Monday, October 10, 2011
My mother-in-law celebrated her 93rd birthday last week. Thanks to modern technology she connected with many of her relatives. Mom was thrilled to see and talk to grandchildren, great grandchildren and her daughter Pat.
Mom told me some stories during our recent visit to Florida. She does not talk about her past very often, so I really enjoyed hearing these. To avoid confusion I will refer to her as Eleanor as I retell her stories. I hope you enjoy them as much as I did.
Eleanor worked in a department store called Shone-McCallister. Her mother Hazel worked on the floor as a sales person. Eleanor’s first job was to fix price tags. She eventually worked her way up to being a sales lady, also. Times were tough in those days – just as they are now. Eleanor left school early to take this job.

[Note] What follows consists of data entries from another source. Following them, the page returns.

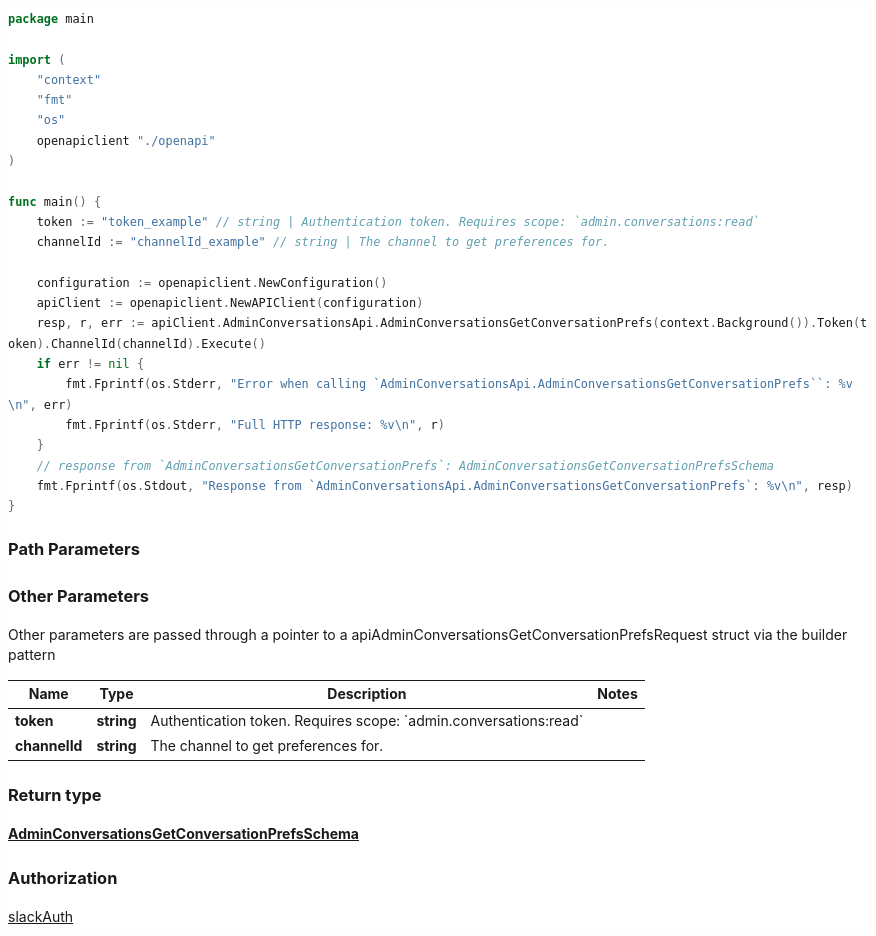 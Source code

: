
 ```go
package main

import (
    "context"
    "fmt"
    "os"
    openapiclient "./openapi"
)

func main() {
    token := "token_example" // string | Authentication token. Requires scope: `admin.conversations:read`
    channelId := "channelId_example" // string | The channel to get preferences for.

    configuration := openapiclient.NewConfiguration()
    apiClient := openapiclient.NewAPIClient(configuration)
    resp, r, err := apiClient.AdminConversationsApi.AdminConversationsGetConversationPrefs(context.Background()).Token(token).ChannelId(channelId).Execute()
    if err != nil {
        fmt.Fprintf(os.Stderr, "Error when calling `AdminConversationsApi.AdminConversationsGetConversationPrefs``: %v\n", err)
        fmt.Fprintf(os.Stderr, "Full HTTP response: %v\n", r)
    }
    // response from `AdminConversationsGetConversationPrefs`: AdminConversationsGetConversationPrefsSchema
    fmt.Fprintf(os.Stdout, "Response from `AdminConversationsApi.AdminConversationsGetConversationPrefs`: %v\n", resp)
}
```

### Path Parameters



### Other Parameters

Other parameters are passed through a pointer to a apiAdminConversationsGetConversationPrefsRequest struct via the builder pattern


Name | Type | Description  | Notes
------------- | ------------- | ------------- | -------------
 **token** | **string** | Authentication token. Requires scope: &#x60;admin.conversations:read&#x60; | 
 **channelId** | **string** | The channel to get preferences for. | 

### Return type

[**AdminConversationsGetConversationPrefsSchema**](AdminConversationsGetConversationPrefsSchema.md)

### Authorization

[slackAuth](../README.md#slackAuth)

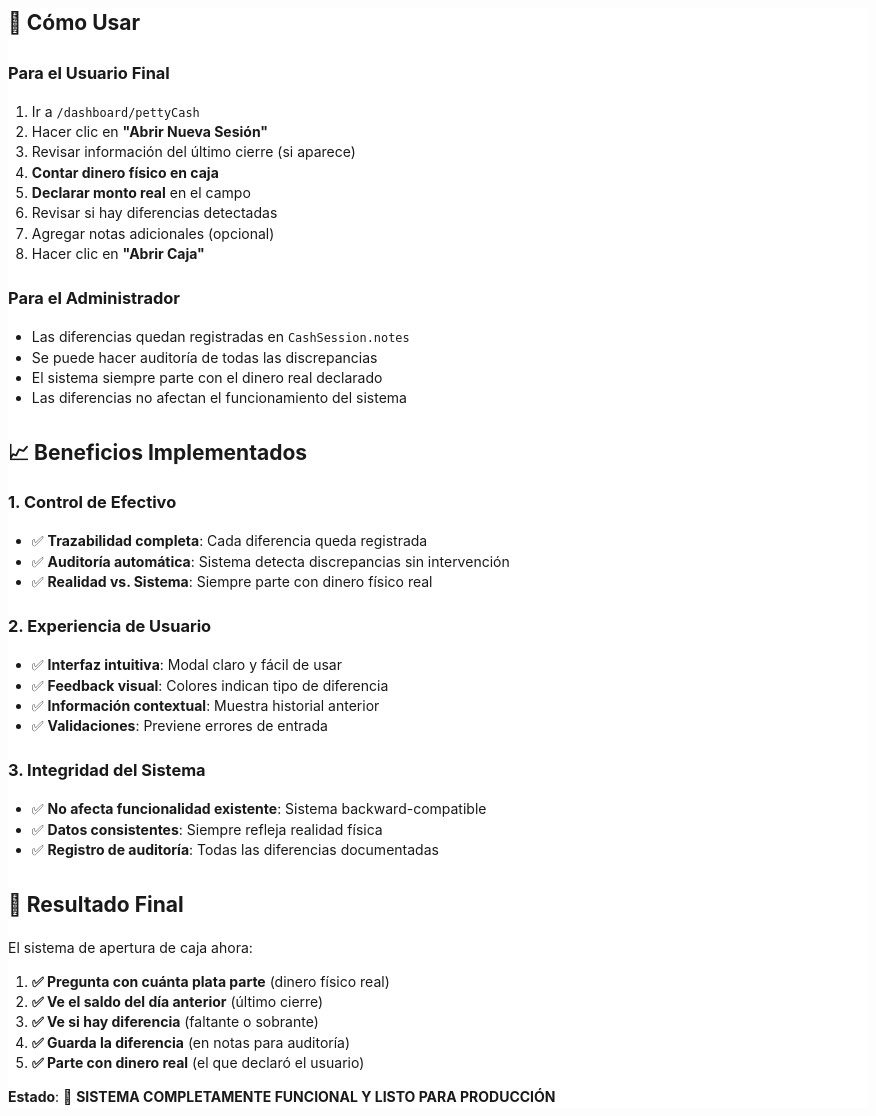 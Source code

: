 ## 🚀 Cómo Usar

### **Para el Usuario Final**
1. Ir a `/dashboard/pettyCash`
2. Hacer clic en **"Abrir Nueva Sesión"**
3. Revisar información del último cierre (si aparece)
4. **Contar dinero físico en caja**
5. **Declarar monto real** en el campo
6. Revisar si hay diferencias detectadas
7. Agregar notas adicionales (opcional)
8. Hacer clic en **"Abrir Caja"**

### **Para el Administrador**
- Las diferencias quedan registradas en `CashSession.notes`
- Se puede hacer auditoría de todas las discrepancias
- El sistema siempre parte con el dinero real declarado
- Las diferencias no afectan el funcionamiento del sistema

## 📈 Beneficios Implementados

### **1. Control de Efectivo**
- ✅ **Trazabilidad completa**: Cada diferencia queda registrada
- ✅ **Auditoría automática**: Sistema detecta discrepancias sin intervención
- ✅ **Realidad vs. Sistema**: Siempre parte con dinero físico real

### **2. Experiencia de Usuario**
- ✅ **Interfaz intuitiva**: Modal claro y fácil de usar
- ✅ **Feedback visual**: Colores indican tipo de diferencia
- ✅ **Información contextual**: Muestra historial anterior
- ✅ **Validaciones**: Previene errores de entrada

### **3. Integridad del Sistema**
- ✅ **No afecta funcionalidad existente**: Sistema backward-compatible
- ✅ **Datos consistentes**: Siempre refleja realidad física
- ✅ **Registro de auditoría**: Todas las diferencias documentadas

## 🎯 Resultado Final

El sistema de apertura de caja ahora:

1. **✅ Pregunta con cuánta plata parte** (dinero físico real)
2. **✅ Ve el saldo del día anterior** (último cierre)
3. **✅ Ve si hay diferencia** (faltante o sobrante)
4. **✅ Guarda la diferencia** (en notas para auditoría)
5. **✅ Parte con dinero real** (el que declaró el usuario)

**Estado**: 🎉 **SISTEMA COMPLETAMENTE FUNCIONAL Y LISTO PARA PRODUCCIÓN**  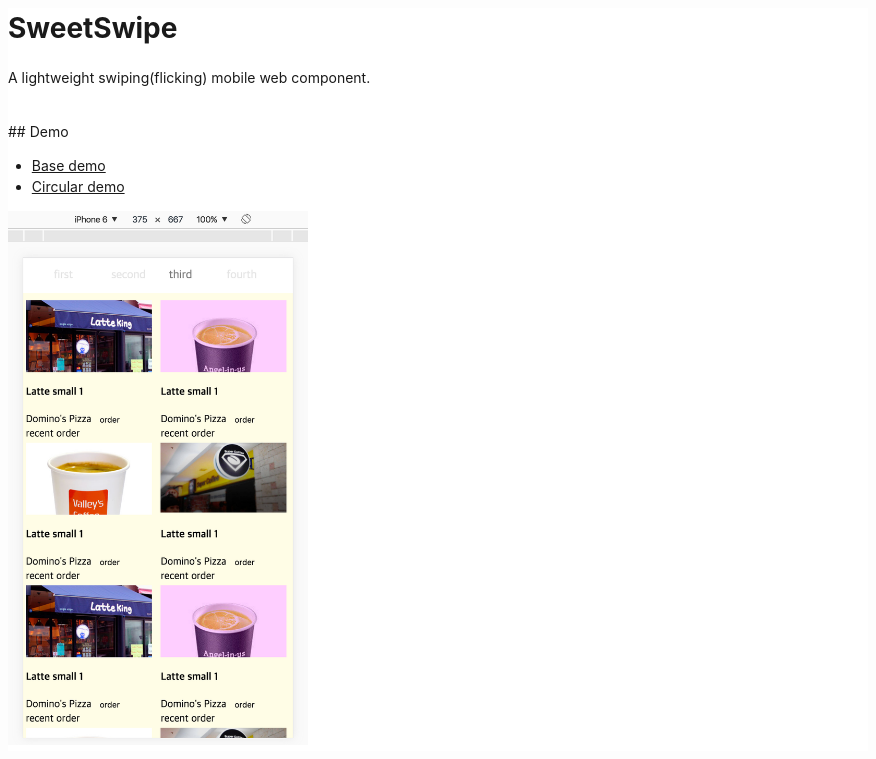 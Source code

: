 SweetSwipe
============
A lightweight swiping(flicking) mobile web component.

<br>
## Demo

* <a href="https://skplanet.github.io/sweetswipe/demo/swipe.html" target="_blank">Base demo</a>
* <a href="https://skplanet.github.io/sweetswipe/demo/swipe_circular.html" target="_blank">Circular demo</a>

<img src="demo/img/swipedemo.png" width="300">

At some point the family spent summers near Elkhorn, Wisconsin at Aunt Gertrude’s cabin in the woods. Eleanor’s father Harry spent the weekdays working near Chicago, but commuted to the cabin on the weekends. At the beginning of the summer, the family took lots of supplies. One year Harry drove the Model T up the hill, but Eleanor, her sister Helen and her mother pulled the supplies up the hill. Evidently, it was too much for the car. The three heard loud horn honking. Hazel said, “ If he thinks we can go any faster, he’s got another thing coming.” But Harry was trying to warn his family that cows were coming down the road directly in their path. When Hazel saw the animals she screamed at the girls to get to the side of the road. Eleanor collided with a barbed wire fence that left a hug gash in her leg. Harry and Hazel rushed their daughter to the nearest town that had a doctor. The wound required multiple stitches. Eleanor said she still remembers the pain when the doctor poured iodine on her leg. Eleanor showed me the long scar on her leg after she told me this story.

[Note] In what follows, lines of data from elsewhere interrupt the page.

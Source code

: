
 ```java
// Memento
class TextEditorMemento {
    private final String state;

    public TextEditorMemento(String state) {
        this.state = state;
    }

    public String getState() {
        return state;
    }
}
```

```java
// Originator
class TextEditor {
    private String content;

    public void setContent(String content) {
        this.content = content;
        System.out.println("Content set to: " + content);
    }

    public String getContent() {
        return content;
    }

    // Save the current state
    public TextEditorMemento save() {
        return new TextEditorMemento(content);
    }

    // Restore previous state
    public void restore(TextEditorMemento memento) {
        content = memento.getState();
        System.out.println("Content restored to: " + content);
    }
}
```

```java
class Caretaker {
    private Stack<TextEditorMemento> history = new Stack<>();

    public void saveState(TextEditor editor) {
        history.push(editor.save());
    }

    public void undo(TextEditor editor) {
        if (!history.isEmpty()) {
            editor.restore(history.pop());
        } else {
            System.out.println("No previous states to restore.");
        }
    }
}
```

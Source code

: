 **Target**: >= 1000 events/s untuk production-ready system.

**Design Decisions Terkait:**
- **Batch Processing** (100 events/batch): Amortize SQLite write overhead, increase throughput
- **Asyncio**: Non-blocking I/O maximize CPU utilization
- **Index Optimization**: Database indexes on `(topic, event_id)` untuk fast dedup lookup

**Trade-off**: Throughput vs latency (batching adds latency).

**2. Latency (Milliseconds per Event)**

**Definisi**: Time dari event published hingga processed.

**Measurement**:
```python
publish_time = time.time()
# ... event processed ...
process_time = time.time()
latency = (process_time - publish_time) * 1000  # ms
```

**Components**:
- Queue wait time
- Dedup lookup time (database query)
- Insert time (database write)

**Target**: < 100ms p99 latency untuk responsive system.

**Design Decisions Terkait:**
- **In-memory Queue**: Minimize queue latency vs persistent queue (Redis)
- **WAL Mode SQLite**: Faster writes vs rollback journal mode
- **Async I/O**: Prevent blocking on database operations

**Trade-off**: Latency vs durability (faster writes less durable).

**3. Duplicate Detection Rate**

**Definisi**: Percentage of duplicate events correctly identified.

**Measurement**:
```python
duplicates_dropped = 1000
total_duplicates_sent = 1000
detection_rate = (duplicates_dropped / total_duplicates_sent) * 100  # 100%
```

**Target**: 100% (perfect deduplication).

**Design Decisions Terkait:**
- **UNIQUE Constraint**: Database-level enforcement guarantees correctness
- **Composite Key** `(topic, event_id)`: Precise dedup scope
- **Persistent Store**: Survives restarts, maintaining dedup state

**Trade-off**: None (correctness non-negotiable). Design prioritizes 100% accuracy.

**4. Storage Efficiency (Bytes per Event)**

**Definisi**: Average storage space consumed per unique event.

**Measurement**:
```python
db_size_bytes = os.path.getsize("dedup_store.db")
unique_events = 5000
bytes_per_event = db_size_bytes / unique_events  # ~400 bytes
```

Eleanor talked about her father Harry. He had very deformed hands and feet. However, he had beautiful handwriting. He kept books for various businesses in the Chicago area. When Eleanor or Helen would misbehave, Harry took his hand and rolled it around in their hair. It must have hurt, because Eleanor winced when she said it. She ended that story by saying he could not have known how much it hurt.
Eleanor also talked about her grandparents Charles and Lillian Crowe. He was a carpenter and built the house in Riverside that I saw this past summer. He must have had wonderful skills as a carpenter. I still remember the beautiful woodwork inside. Charles Crowe's take on Riverside was that a drunk designed the area. These days it is considered to be a unique planned community.
On Christmas day Eleanor and her family would visit the grandparents in Riverside. During the afternoon Grandma Lillian would excuse herself on the pretense of going to the store. Shortly after, Mrs. Santa Claus made an appearance much to the delight of the children. Eleanor said her heart was broken the year she spied a piece of her grandmother’s dress through the costume. The magic spell broke, but the happy memory of Mrs. Claus remains.